Supplied records
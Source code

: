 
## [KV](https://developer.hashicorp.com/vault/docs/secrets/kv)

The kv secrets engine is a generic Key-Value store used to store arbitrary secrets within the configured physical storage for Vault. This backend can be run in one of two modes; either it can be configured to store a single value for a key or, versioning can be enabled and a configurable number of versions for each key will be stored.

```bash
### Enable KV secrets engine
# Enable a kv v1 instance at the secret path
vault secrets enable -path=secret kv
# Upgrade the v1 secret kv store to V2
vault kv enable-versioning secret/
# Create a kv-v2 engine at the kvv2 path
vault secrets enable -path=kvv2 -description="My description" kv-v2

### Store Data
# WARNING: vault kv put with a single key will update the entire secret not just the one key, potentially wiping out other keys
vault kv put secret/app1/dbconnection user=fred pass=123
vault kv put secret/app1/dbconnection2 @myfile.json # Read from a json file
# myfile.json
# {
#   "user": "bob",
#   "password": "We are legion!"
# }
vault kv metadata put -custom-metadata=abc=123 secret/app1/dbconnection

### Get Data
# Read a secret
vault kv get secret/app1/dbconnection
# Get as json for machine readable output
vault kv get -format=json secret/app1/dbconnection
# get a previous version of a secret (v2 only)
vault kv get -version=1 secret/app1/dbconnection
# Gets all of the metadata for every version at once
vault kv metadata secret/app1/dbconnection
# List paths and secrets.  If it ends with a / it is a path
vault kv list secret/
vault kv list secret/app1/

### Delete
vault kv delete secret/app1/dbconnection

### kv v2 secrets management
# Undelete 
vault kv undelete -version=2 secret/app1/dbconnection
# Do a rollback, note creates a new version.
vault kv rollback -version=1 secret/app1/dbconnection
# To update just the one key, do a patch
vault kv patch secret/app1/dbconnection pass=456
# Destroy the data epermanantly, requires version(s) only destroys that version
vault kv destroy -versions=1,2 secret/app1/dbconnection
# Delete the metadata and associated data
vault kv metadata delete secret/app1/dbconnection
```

Exercise description
Repeat all of the data exactly. Include every line.

Result of the task
Source code

: 
## [KV](https://developer.hashicorp.com/vault/docs/secrets/kv)

The kv secrets engine is a generic Key-Value store used to store arbitrary secrets within the configured physical storage for Vault. This backend can be run in one of two modes; either it can be configured to store a single value for a key or, versioning can be enabled and a configurable number of versions for each key will be stored.

```bash
### Enable KV secrets engine
# Enable a kv v1 instance at the secret path
vault secrets enable -path=secret kv
# Upgrade the v1 secret kv store to V2
vault kv enable-versioning secret/
# Create a kv-v2 engine at the kvv2 path
vault secrets enable -path=kvv2 -description="My description" kv-v2

### Store Data
# WARNING: vault kv put with a single key will update the entire secret not just the one key, potentially wiping out other keys
vault kv put secret/app1/dbconnection user=fred pass=123
vault kv put secret/app1/dbconnection2 @myfile.json # Read from a json file
# myfile.json
# {
#   "user": "bob",
#   "password": "We are legion!"
# }
vault kv metadata put -custom-metadata=abc=123 secret/app1/dbconnection

### Get Data
# Read a secret
vault kv get secret/app1/dbconnection
# Get as json for machine readable output
vault kv get -format=json secret/app1/dbconnection
# get a previous version of a secret (v2 only)
vault kv get -version=1 secret/app1/dbconnection
# Gets all of the metadata for every version at once
vault kv metadata secret/app1/dbconnection
# List paths and secrets.  If it ends with a / it is a path
vault kv list secret/
vault kv list secret/app1/

### Delete
vault kv delete secret/app1/dbconnection

### kv v2 secrets management
# Undelete 
vault kv undelete -version=2 secret/app1/dbconnection
# Do a rollback, note creates a new version.
vault kv rollback -version=1 secret/app1/dbconnection
# To update just the one key, do a patch
vault kv patch secret/app1/dbconnection pass=456
# Destroy the data epermanantly, requires version(s) only destroys that version
vault kv destroy -versions=1,2 secret/app1/dbconnection
# Delete the metadata and associated data
vault kv metadata delete secret/app1/dbconnection
```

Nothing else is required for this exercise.